Wednesday, January 28, 2009

Muddling through chaos

For the past few weeks, I've been getting used to the chaos that is India. Our return to the US has been temporarily delayed, but we hope that issue is taken care of soon enough. Till then though, I'm having as much fun here as possible, while shuttling between Bangalore and Chennai. It has been a few years since I last visited India, and all I can say is that years of pathetic administration continue to run down Bangalore. Chennai, while also bursting in its seams, seems to have better order within the madness. Exchange the bus drivers and climate of Bangalore with Chennai, and you end up with a city that wins hands down over Bangalore. It is amazing how quickly weak administrations can ruin something that is good.

******

While I try to get back to regular blogging (with perhaps some observations from India) here's a story I'll leave you with.

I happened to sit in an autorickshaw in Chennai that was being driven by an extremely chatty driver. Never someone to resist conversation, I probed him on with questions, which he was only too happy to answer. Now, there are thousands of autorickshaws in Chennai ferrying passengers across town, and fleecing them without ever bothering to turn on that meter. I usually consider them to be rogues and thieves. But there are stories behind their lives as well. Only some of the autodrivers actually own the auto that they drive, with most of them renting the auto from auto owners for a large sum. The ones that do own their own autos though don't have it easy. This driver was particularly happy that day because he had just finished paying the entire cost for the auto, and was now an independent auto owner. To prove it, he showed me his freshly minted receipt of payment.
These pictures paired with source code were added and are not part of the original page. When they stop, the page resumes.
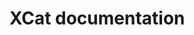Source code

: # XCat documentation


<script id="asciicast-at4YWzVTCPIU4mOy2kAFAKWWU" src="https://asciinema.org/a/at4YWzVTCPIU4mOy2kAFAKWWU.js" async></script>
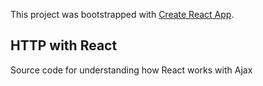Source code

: This project was bootstrapped with [Create React App](https://github.com/facebook/create-react-app).

## HTTP with React

Source code for understanding how React works with Ajax 
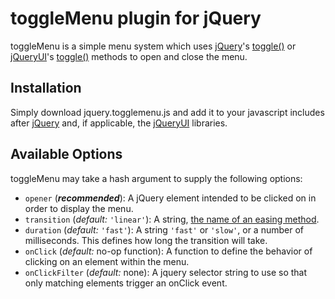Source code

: toggleMenu plugin for jQuery
============================

toggleMenu is a simple menu system which uses [jQuery][0]'s
[toggle()](http://api.jquery.com/toggle/) or [jQueryUI][1]'s
[toggle()](http://jqueryui.com/demos/toggle/) methods to open and close the
menu.

Installation
------------

Simply download jquery.togglemenu.js and add it to your javascript includes
after [jQuery][0] and, if applicable, the [jQueryUI][1] libraries.

Available Options
-----------------

toggleMenu may take a hash argument to supply the following options:

  * `opener` (***recommended***): A jQuery element intended to be clicked on
    in order to display the menu.
  * `transition` (*default:* `'linear'`): A string,
    [the name of an easing method](http://jqueryui.com/demos/effect/easing.html).
  * `duration` (*default:* `'fast'`): A string `'fast'` or `'slow'`, or a number
    of milliseconds. This defines how long the transition will take.
  * `onClick` (*default:* no-op function): A function to define the behavior of
    clicking on an element within the menu.
  * `onClickFilter` (*default:* none): A jquery selector string to use so that
    only matching elements trigger an onClick event.

[0]: http://jquery.com/
[1]: http://jqueryui.com/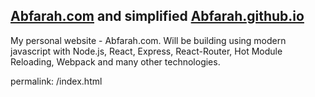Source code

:## [Abfarah.com](http://Abfarah.com) and simplified [Abfarah.github.io](https://Abfarah.github.io)

My personal website - Abfarah.com. Will be building using modern javascript with Node.js, React, Express, React-Router, Hot Module Reloading, Webpack and many other technologies.

permalink: /index.html
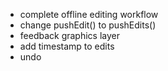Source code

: - complete offline editing workflow
- change pushEdit() to pushEdits()
- feedback graphics layer
- add timestamp to edits
- undo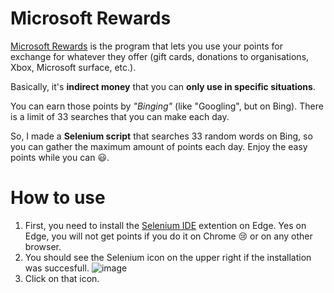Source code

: # Microsoft Rewards

[Microsoft Rewards](https://account.microsoft.com/rewards/?refd=www.microsoft.com) is the program that lets you use your points for exchange for whatever they offer (gift cards, donations to organisations, Xbox, Microsoft surface, etc.).

Basically, it's **indirect money** that you can **only use in specific situations**.

You can earn those points by *"Binging"* (like "Googling", but on Bing). There is a limit of 33 searches that you can make each day.

So, I made a **Selenium script** that searches 33 random words on Bing, so you can gather the maximum amount of points each day. Enjoy the easy points while you can 😃.

# How to use

1. First, you need to install the [Selenium IDE](https://microsoftedge.microsoft.com/addons/detail/selenium-ide/ajdpfmkffanmkhejnopjppegokpogffp) extention on Edge. Yes on Edge, you will not get points if you do it on Chrome 😢 or on any other browser.
  2. You should see the Selenium icon on the upper right if the installation was succesfull. ![image](https://user-images.githubusercontent.com/45086380/121598344-ba121700-ca0f-11eb-889e-26cfa44318a6.png)
 3. Click on that icon.
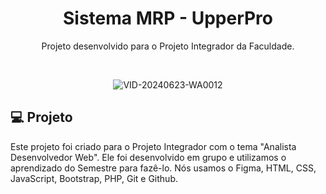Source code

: <h1 align="center"> Sistema MRP - UpperPro </h1>

<p align="center">
Projeto desenvolvido para o Projeto Integrador da Faculdade.<br/>
</p>

<br>

<p align="center"
  
  ![VID-20240623-WA0012](https://github.com/lucassrrodrigues/lucassrrodrigues/assets/129055969/09809825-7316-4749-8a28-1d85342e5db7) 
>

## 💻 Projeto

Este projeto foi criado para o Projeto Integrador com o tema "Analista Desenvolvedor Web". Ele foi desenvolvido em grupo e utilizamos o aprendizado do Semestre para fazê-lo. Nós usamos o Figma, HTML, CSS, JavaScript, Bootstrap, PHP, Git e Github.
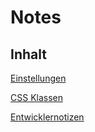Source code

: # Notes
## Inhalt

[Einstellungen](settings.md)

[CSS Klassen](css_classes.md)

[Entwicklernotizen](dev_notes.md)
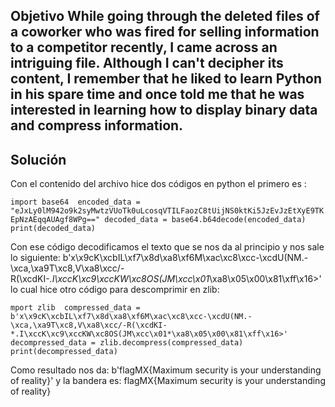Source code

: ## Objetivo While going through the deleted files of a coworker who was fired for selling information to a competitor recently, I came across an intriguing file. Although I can't decipher its content, I remember that he liked to learn Python in his spare time and once told me that he was interested in learning how to display binary data and compress information.

## Solución

Con el contenido del archivo hice dos códigos en python el primero es :

`import base64  encoded_data = "eJxLy0lM942o9k2syMwtzVUoTk0uLcosqVTILFaozC8tUijNS0ktKi5JzEvJzEtXyE9TKEpNzAEqqAUAgf8WPg==" decoded_data = base64.b64decode(encoded_data)  print(decoded_data)`

Con ese código decodificamos el texto que se nos da al principio y nos sale lo siguiente: b'x\x9cK\xcbIL\xf7\x8d\xa8\xf6M\xac\xc8\xcc-\xcdU(NM.-\xca,\xa9T\xc8,V\xa8\xcc/-R(\xcdKI-_.I\xccK\xc9\xccKW\xc8OS(JM\xcc\x01_\xa8\x05\x00\x81\xff\x16>' lo cual hice otro código para descomprimir en zlib:

`mport zlib  compressed_data = b'x\x9cK\xcbIL\xf7\x8d\xa8\xf6M\xac\xc8\xcc-\xcdU(NM.-\xca,\xa9T\xc8,V\xa8\xcc/-R(\xcdKI-*.I\xccK\xc9\xccKW\xc8OS(JM\xcc\x01*\xa8\x05\x00\x81\xff\x16>'  decompressed_data = zlib.decompress(compressed_data)  print(decompressed_data)`

Como resultado nos da: b'flagMX{Maximum security is your understanding of reality}' y la bandera es: flagMX{Maximum security is your understanding of reality}
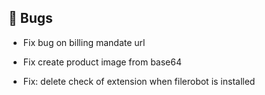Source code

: ## 🐛 Bugs

- Fix bug on billing mandate url

- Fix create product image from base64

- Fix: delete check of extension when filerobot is installed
So I asked him how he could afford to buy me an auto, and he told me his tale. He used to be a vegetable seller (as proof we whizzed past some vegetable vendors, he yahooed them, and then told me that was his brother-in-law and family, who still continued the family trade), and then decided to buy an auto. He first wanted a bank loan, so opened a savings account in the bank. He had some 5000 rupees in it, and thought that was good enough to get a loan. But the bank wanted collateral (or at least a minimum savings balance of rupees 60000). So he said goodbye to the bank, and found a money lender, who willingly gave him the money (with the auto itself taken as collateral). Now this poor guy has to pay some ridiculous amount as interest. He didn't know the exact percentage, but said that his total loan was about rupees 120000, and he would have to pay around rupees 175000 back to the money lender, over a period of some 5 years. That was his scratchpad calculation, though if he didn't pay that up in 5 years, even that sum would skyrocket.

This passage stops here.